Mais pour pouvoir monter une telle œuvre, il faut des moyens humains colossaux : 4 solistes, 80 choristes et 60 musiciens. Comment réunir tous ces musiciens, quand les trains vers la mort ne s'arrêtent pas et emportent dans leurs wagons une partie de la formation?

Josef Bor, qui a lui même vécu l'horreur de cette anti-chambre d'Auschwitz, n'a pas voulu ici retranscrire l'horreur du quotidien des prisonniers. De fait, le récit ne fait que suggérer, mais avec quelle force, les tortures, les privations, les départs... Tout le récit repose en fait sur les épaules de Raphaël Schächter et de sa folle entreprise : faire résonner dans le camps la mélodie de Verdi.
L'action se déroule donc la plupart du temps dans la cave qui servira de salle de répétition : les auditions, la recherche de la juste interprétation, l'appropriation de ce Requiem qui résonne comme un chant de résistance. Car rapidement,  Raphaël Schächter se rend compte qu'il s'est trompé : chanter Verdi ne permettra pas de prouver l'imposture, mais donnera aux artistes du camps la force nécessaire pour supporter l'inconcevable.
Raphaël Schächter, sous la plume de Josef Bor, est loin d'être manichéen et ses réactions mettent parfois le lecteur mal à l'aise, comme quand certains de ses artistes choisissent, pour ne pas être séparés de leurs famille, la mort et la déportation plutôt que la musique :

« Il m'ont trahi, tous m'ont trahi. Pourquoi n'ont-ils pas accepté de laisser leurs famille partir sans eux, pourquoi avoir voulu absolument les suivre? »[...] Il se sentit trompé, son cœur était irrémédiablement bouleversé, son œuvre resterait inachevée. Une profonde amertume s'empara de son esprit sans doute n'avaient-ils en effet jamais vraiment cru à sa réussite : tant d'échecs, tant de difficultés restaient insurmontables. Il avaient donc renoncé, pour leurs familles, ils s'étaient même sacrifiés vainement, sans songer au réconfort qu'ils auraient pu apporter aux autres en restant.
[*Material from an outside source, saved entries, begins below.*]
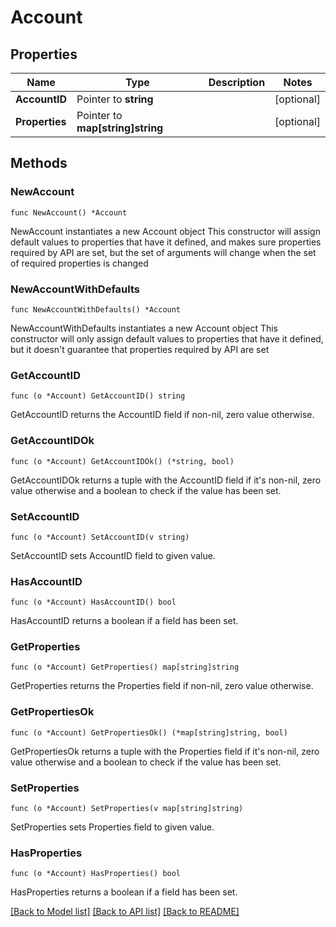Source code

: # Account

## Properties

Name | Type | Description | Notes
------------ | ------------- | ------------- | -------------
**AccountID** | Pointer to **string** |  | [optional] 
**Properties** | Pointer to **map[string]string** |  | [optional] 

## Methods

### NewAccount

`func NewAccount() *Account`

NewAccount instantiates a new Account object
This constructor will assign default values to properties that have it defined,
and makes sure properties required by API are set, but the set of arguments
will change when the set of required properties is changed

### NewAccountWithDefaults

`func NewAccountWithDefaults() *Account`

NewAccountWithDefaults instantiates a new Account object
This constructor will only assign default values to properties that have it defined,
but it doesn't guarantee that properties required by API are set

### GetAccountID

`func (o *Account) GetAccountID() string`

GetAccountID returns the AccountID field if non-nil, zero value otherwise.

### GetAccountIDOk

`func (o *Account) GetAccountIDOk() (*string, bool)`

GetAccountIDOk returns a tuple with the AccountID field if it's non-nil, zero value otherwise
and a boolean to check if the value has been set.

### SetAccountID

`func (o *Account) SetAccountID(v string)`

SetAccountID sets AccountID field to given value.

### HasAccountID

`func (o *Account) HasAccountID() bool`

HasAccountID returns a boolean if a field has been set.

### GetProperties

`func (o *Account) GetProperties() map[string]string`

GetProperties returns the Properties field if non-nil, zero value otherwise.

### GetPropertiesOk

`func (o *Account) GetPropertiesOk() (*map[string]string, bool)`

GetPropertiesOk returns a tuple with the Properties field if it's non-nil, zero value otherwise
and a boolean to check if the value has been set.

### SetProperties

`func (o *Account) SetProperties(v map[string]string)`

SetProperties sets Properties field to given value.

### HasProperties

`func (o *Account) HasProperties() bool`

HasProperties returns a boolean if a field has been set.


[[Back to Model list]](../README.md#documentation-for-models) [[Back to API list]](../README.md#documentation-for-api-endpoints) [[Back to README]](../README.md)


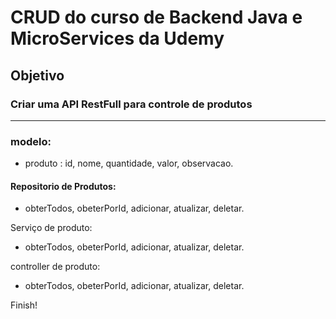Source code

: # CRUD do curso de Backend Java e MicroServices da Udemy

## Objetivo 

### Criar uma API RestFull para controle de produtos

--------------------------------

### modelo:
  - produto : id, nome, quantidade, valor, observacao.

#### Repositorio de Produtos:
  - obterTodos, obeterPorId, adicionar, atualizar, deletar.
  
Serviço de produto:
  - obterTodos, obeterPorId, adicionar, atualizar, deletar.

controller de produto:
  - obterTodos, obeterPorId, adicionar, atualizar, deletar.
  
Finish!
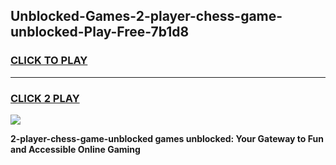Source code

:
## Unblocked-Games-2-player-chess-game-unblocked-Play-Free-7b1d8
<h3>
<a href="https://premium76.site?title=2-player-chess-game-unblocked&ref=15A">CLICK TO PLAY</a></h3>
<hr>

<h3>
<a href="https://premium76.site?title=2-player-chess-game-unblocked&ref=15A">CLICK 2 PLAY</a>
  
</h3>

<a href="https://premium76.site?title=2-player-chess-game-unblocked&ref=15A"><img src="https://clearcache.store/games.png"></a>


**2-player-chess-game-unblocked games unblocked: Your Gateway to Fun and Accessible Online Gaming**
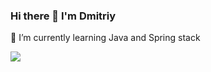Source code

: ### Hi there 👋 I'm Dmitriy
🌱 I’m currently learning  Java and Spring stack


<img src="https://img.shields.io/badge/Telegram-2CA5E0?style=for-the-badge&logo=telegram&logoColor=white" href="https://t.me/dmk_t" />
Autant de froideur, si peu de compréhension pour le drame qui se joue, fait froid dans le dos. Mais peut-être fallait-il effectivement un homme totalement centré et préoccupé par ses seules partitions pour venir à bout de ce projet. Car  Raphaël Schächter parviendra à ses fins, et le Requiem qu'il donnera avec ses frères de camps sera le cri de tout un peuple.

Le Requiem de Terezin n'est pas vraiment un roman, mais plutôt un témoignage singulier tentant à démontrer que l'espoir peut grandir au milieu de l'horreur.  L'histoire de  Raphaël Schächter est réelle et son Requiem a effectivement résonné dans le camp de Terezin.

Voir aussi les avis de Laure et Lau

Laurence

Extrait :

Schächter eut à ce moment là la révélation de ce qu'il n'avait jamais pu expliquer jusqu'alors. [...] « Il est beaucoup plus facile pour un homme aujourd'hui, se dit-il, d'imaginer les tourments de l'enfer que ce ne le fut pour Dante. Un Juif qui se débat entre les griffes des nazis connaît déjà ici-bas le royaume des ombres dans toute son horreur. » Il ne lui fallait donc plus concevoir l'exécution de ce Requiem dans un esprit chrétien, mais d'une manière nouvelle et différente, qui affirmerait surtout sa foi dans la justice de l'Histoire et en ce monde. Il lui sembla que les prisonniers de ce camp ne pourraient comprendre cette œuvre qu'interprétée de cette façon : Juifs, chrétiens et athées la chanteraient ensemble.